(Saved data entries)
○ ○ ○ ○ ○

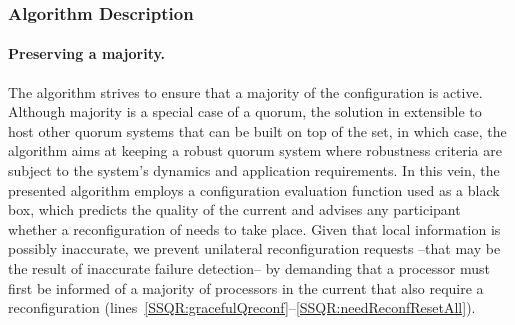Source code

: \documentclass[11pt]{article}
\newcommand{\remove}[1]{}
\newtheorem{theorem}{Theorem}[section]
\newtheorem{lemma}[theorem]{Lemma}
\begin{document}
\remove{
\begin{lemma}[Lemma~\ref{thQ:triggeredWhenNeeded}]
Starting from an  execution, Algorithm~\ref{alg:SSQR} guarantees that (1) if a majority of  members collapse or (2) if a majority of members require a reconfiguration as per the prediction function, a reconfiguration takes place.\vspace{-.5em}
\end{lemma}

\begin{lemma}[Lemma~\ref{thQ:triggersControlled}]
Starting from an  execution, any call to   (lines~\ref{SSQR:noMajTrigger} and~\ref{SSQR:needReconfTrigger}) related to a specific event (majority collapse or agreement of majority to change ), can only cause a one per participant trigger. After the  has been established, no triggering that relate to this event take place.\vspace{-.5em}
\end{lemma}


\begin{theorem}[\textbf{Theorem~\ref{thQ:corrUpperApp}}]
\label{thQ:corrUpper}
Let  be an execution of Algorithm~\ref{alg:SSQR} starting from an arbitrary system state.  has a suffix in which is a legal execution.\vspace{-1em}
\end{theorem}
}






\subsubsection{Algorithm Description}
\paragraph{Preserving a majority.}
The algorithm strives to ensure that a majority of the configuration is active. Although majority is a special case of a quorum, the solution in extensible to host other quorum systems that can be built on top of the  set, in which case, the algorithm aims at keeping a robust quorum system where robustness criteria are subject to the system's dynamics and application requirements. 
In this vein, the presented algorithm employs a configuration evaluation function  used as a black box, which predicts the quality of the current  and advises any participant whether a reconfiguration of  needs to take place.
Given that local information is possibly inaccurate, we prevent unilateral reconfiguration requests --that may be the result of inaccurate failure detection-- by demanding that a processor must first be informed of a majority of processors in the current  that also require a reconfiguration (lines~\ref{SSQR:gracefulQreconf}--\ref{SSQR:needReconfResetAll}). 
\end{document}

○ ○ ○ ○ ○

**Instructions for the task:** The range runs from the line with "Given that local" to the last line of the entries above, both included. Restate it word for word.

**Written answer:**
Given that local information is possibly inaccurate, we prevent unilateral reconfiguration requests --that may be the result of inaccurate failure detection-- by demanding that a processor must first be informed of a majority of processors in the current  that also require a reconfiguration (lines~\ref{SSQR:gracefulQreconf}--\ref{SSQR:needReconfResetAll}). 
\end{document}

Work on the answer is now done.